There have been positives to the whole experience however, i’ve definitely changed as a person – as cheesy as it sounds nearly dying can do that to you.
I’ve found i’ve become a ‘do things now’ person – i’ll do things straight away, rather leaving them to catch up on later – paying bills, doing the washing up, putting my washing away – it can’t be left til later.
I don’t let stress get to me as much – don’t get me wrong, I still get stressed out at work, but I don’t dwell on it. I’ve found it doesn’t affect me half as much, there are bigger things for me to worry about.
Having my life pretty much put on hold for the past 6 months I don’t have time for things that have a negative impact on my life. So stressing over people or things I can’t control is something I don’t need.
I’ve definitely stopped saying yes so much too, sometimes you have to say no to people for your own well being.
I’ve started reading, a lot! Self help books, autobiographies – anything to broaden my mind and help me learn. I’m all about trying to implement the best tips i’ve picked up along the way.
Still on target to meet my personal challenge of 52 books in 52 weeks 🙂
Be Better, Not Just Get Better
I am on a mission to make my life better, not just get back to where I was before I was ill; physically and mentally.
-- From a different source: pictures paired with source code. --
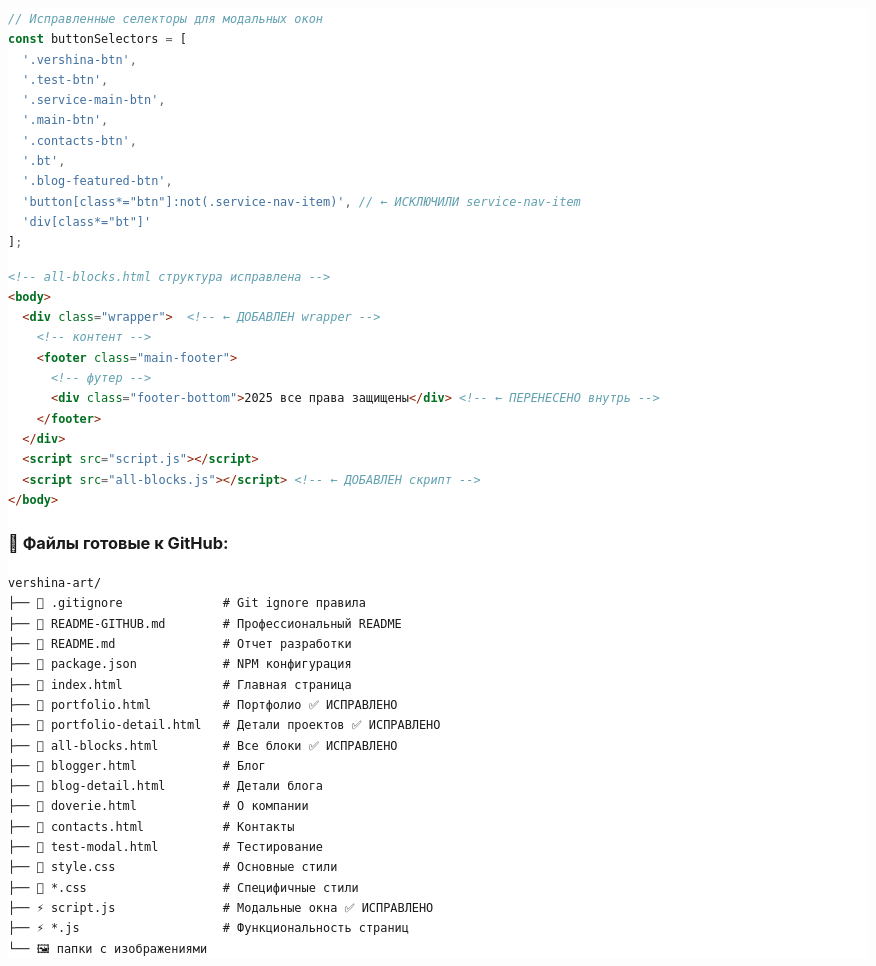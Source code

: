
 ```javascript
// Исправленные селекторы для модальных окон
const buttonSelectors = [
  '.vershina-btn',
  '.test-btn', 
  '.service-main-btn',
  '.main-btn',
  '.contacts-btn',
  '.bt',
  '.blog-featured-btn',
  'button[class*="btn"]:not(.service-nav-item)', // ← ИСКЛЮЧИЛИ service-nav-item
  'div[class*="bt"]'
];
```

```html
<!-- all-blocks.html структура исправлена -->
<body>
  <div class="wrapper">  <!-- ← ДОБАВЛЕН wrapper -->
    <!-- контент -->
    <footer class="main-footer">
      <!-- футер -->
      <div class="footer-bottom">2025 все права защищены</div> <!-- ← ПЕРЕНЕСЕНО внутрь -->
    </footer>
  </div>
  <script src="script.js"></script>
  <script src="all-blocks.js"></script> <!-- ← ДОБАВЛЕН скрипт -->
</body>
```

### 📁 **Файлы готовые к GitHub:**

```
vershina-art/
├── 📄 .gitignore              # Git ignore правила
├── 📄 README-GITHUB.md        # Профессиональный README
├── 📄 README.md               # Отчет разработки
├── 📄 package.json            # NPM конфигурация
├── 📄 index.html              # Главная страница
├── 📄 portfolio.html          # Портфолио ✅ ИСПРАВЛЕНО
├── 📄 portfolio-detail.html   # Детали проектов ✅ ИСПРАВЛЕНО  
├── 📄 all-blocks.html         # Все блоки ✅ ИСПРАВЛЕНО
├── 📄 blogger.html            # Блог
├── 📄 blog-detail.html        # Детали блога
├── 📄 doverie.html            # О компании
├── 📄 contacts.html           # Контакты
├── 📄 test-modal.html         # Тестирование
├── 🎨 style.css               # Основные стили
├── 🎨 *.css                   # Специфичные стили
├── ⚡ script.js               # Модальные окна ✅ ИСПРАВЛЕНО
├── ⚡ *.js                    # Функциональность страниц
└── 🖼️ папки с изображениями
```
For a start I will never be the person I was before I got sick, I have this illness to deal with for the rest of my life, but that doesn’t mean I can’t be better than I was before.
I know more about my body than I ever have before, seen more than a person ever wants to see of their insides to be honest, and I have to in order to stay on top of the disease.
But in another 6 months I’m aiming to be mentally and physically stronger than I am now, which is miles from where I was 6 months before.
I’m still wary of going out on my own, confidence is one of the harder things to build back up, and I might still have the bad days where I feel sorry for myself and that everything sucks. But I have to make sure that is all they are now – days, not weeks, and just keep putting one foot in front of the other.